In which $k_\text{eff}$ is the effective thermal conductivity, $k_\text{p}$, $k_\text{f}$ and $k_\text{lr}$ the thermal conductivity of respectively the particle, the fluid and the interfacial layer. $\phi_\text{l}$ is the packing fraction of the fluid or $1-\phi_\text{p}\beta$. And $\beta$ and $\beta_\text{l}$ are respectively $1+\gamma$ and $1+\gamma/2$, with $\gamma = h/a$ or the ratio of the thickness of the interfacial layer to the particle size. This model was shown to be more in agreement with the experimental results, but is limited in its applicability for there is not yet a theoretical way to establish the thermal conductivity, or the thickness of this layer.

== Solubility ==
Another property of nanoparticles that is heavily influenced by the surfactants is the solubility of the nanoparticle. One can imagine that a metallic nanoparticle would not dissolve well in organic solvents. By adding the surfactants the nanoparticles will stay more evenly dispersed throughout the solvent. This is due to the, often, amphiphilic nature of the surfactants. The interfacial layer can be used to essentially tune the solubility of nanoparticles in different media, which can range from extremely hydrophilic to hydrophobic.

== Stability ==
The stability of a nanoparticle is a term often used to describe the preservation of a specific, usually size-dependent, property of the particle. It can refer to e.g.: its size, shape, composition, crystalline structure, surface properties or dispersion within a solution.
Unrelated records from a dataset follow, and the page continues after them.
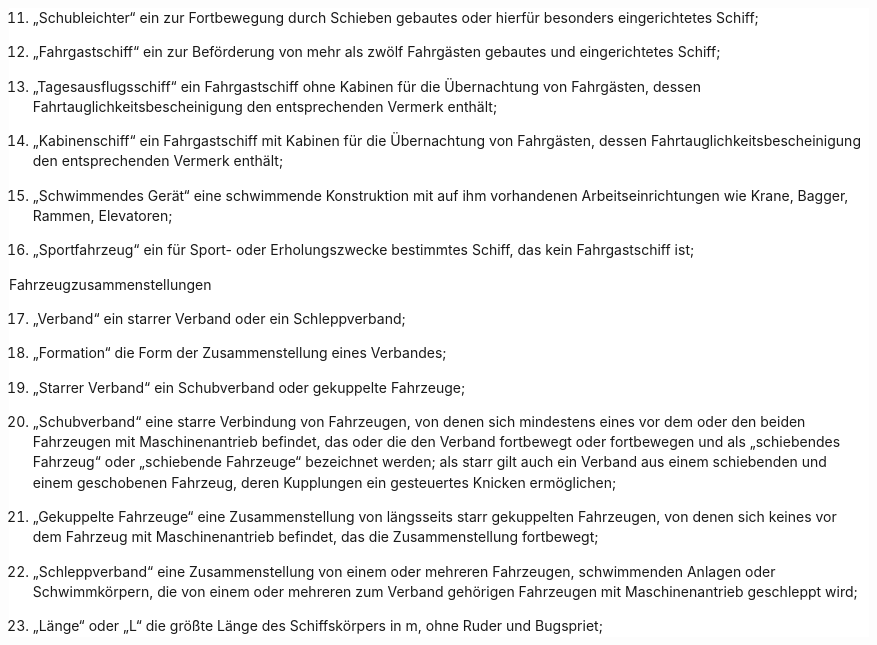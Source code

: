 
11. „Schubleichter“ ein zur Fortbewegung durch Schieben gebautes oder
    hierfür besonders eingerichtetes Schiff;


12. „Fahrgastschiff“ ein zur Beförderung von mehr als zwölf Fahrgästen
    gebautes und eingerichtetes Schiff;


13. „Tagesausflugsschiff“ ein Fahrgastschiff ohne Kabinen für die
    Übernachtung von Fahrgästen, dessen Fahrtauglichkeitsbescheinigung den
    entsprechenden Vermerk enthält;


14. „Kabinenschiff“ ein Fahrgastschiff mit Kabinen für die Übernachtung
    von Fahrgästen, dessen Fahrtauglichkeitsbescheinigung den
    entsprechenden Vermerk enthält;


15. „Schwimmendes Gerät“ eine schwimmende Konstruktion mit auf ihm
    vorhandenen Arbeitseinrichtungen wie Krane, Bagger, Rammen,
    Elevatoren;


16. „Sportfahrzeug“ ein für Sport- oder Erholungszwecke bestimmtes Schiff,
    das kein Fahrgastschiff ist;




Fahrzeugzusammenstellungen


17. „Verband“ ein starrer Verband oder ein Schleppverband;


18. „Formation“ die Form der Zusammenstellung eines Verbandes;


19. „Starrer Verband“ ein Schubverband oder gekuppelte Fahrzeuge;


20. „Schubverband“ eine starre Verbindung von Fahrzeugen, von denen sich
    mindestens eines vor dem oder den beiden Fahrzeugen mit
    Maschinenantrieb befindet, das oder die den Verband fortbewegt oder
    fortbewegen und als „schiebendes Fahrzeug“ oder „schiebende Fahrzeuge“
    bezeichnet werden; als starr gilt auch ein Verband aus einem
    schiebenden und einem geschobenen Fahrzeug, deren Kupplungen ein
    gesteuertes Knicken ermöglichen;


21. „Gekuppelte Fahrzeuge“ eine Zusammenstellung von längsseits starr
    gekuppelten Fahrzeugen, von denen sich keines vor dem Fahrzeug mit
    Maschinenantrieb befindet, das die Zusammenstellung fortbewegt;


22. „Schleppverband“ eine Zusammenstellung von einem oder mehreren
    Fahrzeugen, schwimmenden Anlagen oder Schwimmkörpern, die von einem
    oder mehreren zum Verband gehörigen Fahrzeugen mit Maschinenantrieb
    geschleppt wird;


23. „Länge“ oder „L“ die größte Länge des Schiffskörpers in m, ohne Ruder
    und Bugspriet;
The interfacial layer of a nanoparticle can aid these types of stabilities in different ways.

The ligands can bind to the different facets of a nanoparticle, the size and type of which will determine the way the ligands will be ordered. The way the ligands are attached to the particle, ordered disordered or somewhere in between, plays a crucial role in the way different particles will interact. This in turn affects the reactivity of the nanoparticle, which is another way to look at the stability of the particle.

== Analysis ==
A wide variety of techniques can be used to analyze the interfacial layer, often SAXS, NMR, AFM, STM are used, but other methods, like measuring the refractive index can reveal information as well.

Small-angle X-ray diffraction provides data about the size and dispersion of the nanoparticles, and gives information about the density of the interfacial layer. Because the amount of scattering is proportionate with the density. On top of this the thickness of the layer can be estimated. However a disadvantage is that SAXS is destructive.

AFM and STM measurements can reveal information at atomic resolution about the structure and shape of the interfacial layer. This information is limited to the surface of the nanoparticle, as you can only probe the surface. Another drawback of STM is that it's only applicable if the interfacial layer is conducting.

(Solid-state) NMR can be used to study the composition, short range ordering and dynamics in the interfacial layer. The dynamics can be studied over a wide range of timescales, which allows the intermolecular interactions, chemical reactions and transport phenomena to be analyzed.